BEGIN SOURCE INFORMATION

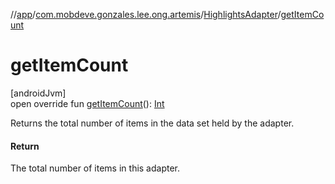 //[app](../../../index.md)/[com.mobdeve.gonzales.lee.ong.artemis](../index.md)/[HighlightsAdapter](index.md)/[getItemCount](get-item-count.md)

# getItemCount

[androidJvm]\
open override fun [getItemCount](get-item-count.md)(): [Int](https://kotlinlang.org/api/latest/jvm/stdlib/kotlin/-int/index.html)

Returns the total number of items in the data set held by the adapter.

#### Return

The total number of items in this adapter.
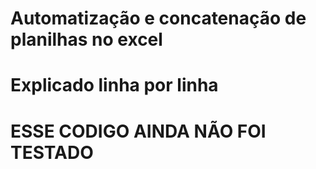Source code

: <h1> Automatização e concatenação de planilhas no excel
<p>
<H1> Explicado linha por linha
<p>
<h1> ESSE CODIGO AINDA NÃO FOI TESTADO 



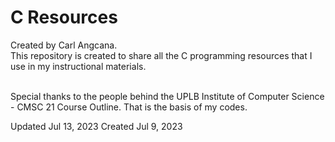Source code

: # C Resources

Created by Carl Angcana. <br />
This repository is created to share all the C programming resources that I use in my instructional materials. <br /><br />

Special thanks to the people behind the UPLB Institute of Computer Science - CMSC 21 Course Outline. That is the basis of my codes.

Updated Jul 13, 2023
Created Jul 9, 2023

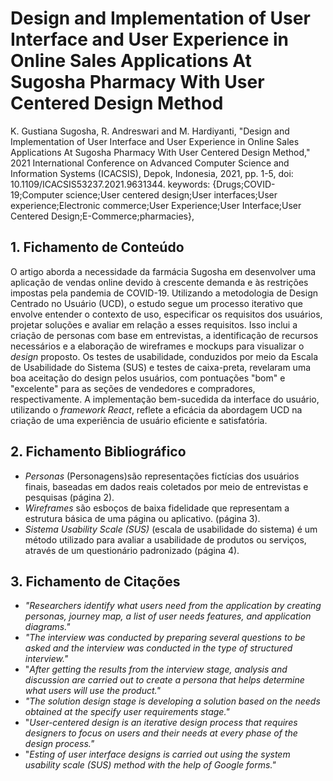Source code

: # Design and Implementation of User Interface and User Experience in Online Sales Applications At Sugosha Pharmacy With User Centered Design Method

K. Gustiana Sugosha, R. Andreswari and M. Hardiyanti, "Design and Implementation of User Interface and User Experience in Online Sales Applications At Sugosha Pharmacy With User Centered Design Method," 2021 International Conference on Advanced Computer Science and Information Systems (ICACSIS), Depok, Indonesia, 2021, pp. 1-5, doi: 10.1109/ICACSIS53237.2021.9631344. keywords: {Drugs;COVID-19;Computer science;User centered design;User interfaces;User experience;Electronic commerce;User Experience;User Interface;User Centered Design;E-Commerce;pharmacies},

## 1. Fichamento de Conteúdo

O artigo aborda a necessidade da farmácia Sugosha em desenvolver uma aplicação de vendas online devido à crescente demanda e às restrições impostas pela pandemia de COVID-19. Utilizando a metodologia de Design Centrado no Usuário (UCD), o estudo segue um processo iterativo que envolve entender o contexto de uso, especificar os requisitos dos usuários, projetar soluções e avaliar em relação a esses requisitos. Isso inclui a criação de personas com base em entrevistas, a identificação de recursos necessários e a elaboração de wireframes e mockups para visualizar o *design* proposto. Os testes de usabilidade, conduzidos por meio da Escala de Usabilidade do Sistema (SUS) e testes de caixa-preta, revelaram uma boa aceitação do design pelos usuários, com pontuações "bom" e "excelente" para as seções de vendedores e compradores, respectivamente. A implementação bem-sucedida da interface do usuário, utilizando o *framework* *React*, reflete a eficácia da abordagem UCD na criação de uma experiência de usuário eficiente e satisfatória.

## 2. Fichamento Bibliográfico 

* _Personas_ (Personagens)são representações fictícias dos usuários finais, baseadas em dados reais coletados por meio de entrevistas e pesquisas (página 2).
* _Wireframes_ são esboços de baixa fidelidade que representam a estrutura básica de uma página ou aplicativo. (página 3).
* _Sistema Usability Scale (SUS)_ (escala de usabilidade do sistema) é um método utilizado para avaliar a usabilidade de produtos ou serviços, através de um questionário padronizado (página 4).

## 3. Fichamento de Citações 

* _"Researchers identify what users need from the application by creating personas, journey map, a list of user needs features, and application diagrams."_
* _"The interview was conducted by preparing several questions to be asked and the interview was conducted in the type of structured interview."_
* "_After getting the results from the interview stage, analysis and discussion are carried out to create a persona that helps determine what users will use the product."_
* _"The solution design stage is developing a solution based on the needs obtained at the specify user requirements stage."_
* "_User-centered design is an iterative design process that requires designers to focus on users and their needs at every phase of the design process."_
* "_Esting of user interface designs is carried out using the system usability scale (SUS) method with the help of Google forms."_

END SOURCE INFORMATION

● WORK REQUIRED: Give an exact copy of the data, and omit any pictures it holds.

● RESULT OF THIS TASK:
 //[app](../../../index.md)/[com.mobdeve.gonzales.lee.ong.artemis](../index.md)/[HighlightsAdapter](index.md)/[getItemCount](get-item-count.md)

# getItemCount

[androidJvm]\
open override fun [getItemCount](get-item-count.md)(): [Int](https://kotlinlang.org/api/latest/jvm/stdlib/kotlin/-int/index.html)

Returns the total number of items in the data set held by the adapter.

#### Return

The total number of items in this adapter.
Source code

: <h1> Automatização e concatenação de planilhas no excel
<p>
<H1> Explicado linha por linha
<p>
<h1> ESSE CODIGO AINDA NÃO FOI TESTADO 



Source code

: # C Resources

Created by Carl Angcana. <br />
This repository is created to share all the C programming resources that I use in my instructional materials. <br /><br />

Special thanks to the people behind the UPLB Institute of Computer Science - CMSC 21 Course Outline. That is the basis of my codes.

Updated Jul 13, 2023
Created Jul 9, 2023

Source code

: # Design and Implementation of User Interface and User Experience in Online Sales Applications At Sugosha Pharmacy With User Centered Design Method

K. Gustiana Sugosha, R. Andreswari and M. Hardiyanti, "Design and Implementation of User Interface and User Experience in Online Sales Applications At Sugosha Pharmacy With User Centered Design Method," 2021 International Conference on Advanced Computer Science and Information Systems (ICACSIS), Depok, Indonesia, 2021, pp. 1-5, doi: 10.1109/ICACSIS53237.2021.9631344. keywords: {Drugs;COVID-19;Computer science;User centered design;User interfaces;User experience;Electronic commerce;User Experience;User Interface;User Centered Design;E-Commerce;pharmacies},

## 1. Fichamento de Conteúdo

O artigo aborda a necessidade da farmácia Sugosha em desenvolver uma aplicação de vendas online devido à crescente demanda e às restrições impostas pela pandemia de COVID-19. Utilizando a metodologia de Design Centrado no Usuário (UCD), o estudo segue um processo iterativo que envolve entender o contexto de uso, especificar os requisitos dos usuários, projetar soluções e avaliar em relação a esses requisitos. Isso inclui a criação de personas com base em entrevistas, a identificação de recursos necessários e a elaboração de wireframes e mockups para visualizar o *design* proposto. Os testes de usabilidade, conduzidos por meio da Escala de Usabilidade do Sistema (SUS) e testes de caixa-preta, revelaram uma boa aceitação do design pelos usuários, com pontuações "bom" e "excelente" para as seções de vendedores e compradores, respectivamente. A implementação bem-sucedida da interface do usuário, utilizando o *framework* *React*, reflete a eficácia da abordagem UCD na criação de uma experiência de usuário eficiente e satisfatória.

## 2. Fichamento Bibliográfico 

* _Personas_ (Personagens)são representações fictícias dos usuários finais, baseadas em dados reais coletados por meio de entrevistas e pesquisas (página 2).
* _Wireframes_ são esboços de baixa fidelidade que representam a estrutura básica de uma página ou aplicativo. (página 3).
* _Sistema Usability Scale (SUS)_ (escala de usabilidade do sistema) é um método utilizado para avaliar a usabilidade de produtos ou serviços, através de um questionário padronizado (página 4).

## 3. Fichamento de Citações 

* _"Researchers identify what users need from the application by creating personas, journey map, a list of user needs features, and application diagrams."_
* _"The interview was conducted by preparing several questions to be asked and the interview was conducted in the type of structured interview."_
* "_After getting the results from the interview stage, analysis and discussion are carried out to create a persona that helps determine what users will use the product."_
* _"The solution design stage is developing a solution based on the needs obtained at the specify user requirements stage."_
* "_User-centered design is an iterative design process that requires designers to focus on users and their needs at every phase of the design process."_
* "_Esting of user interface designs is carried out using the system usability scale (SUS) method with the help of Google forms."_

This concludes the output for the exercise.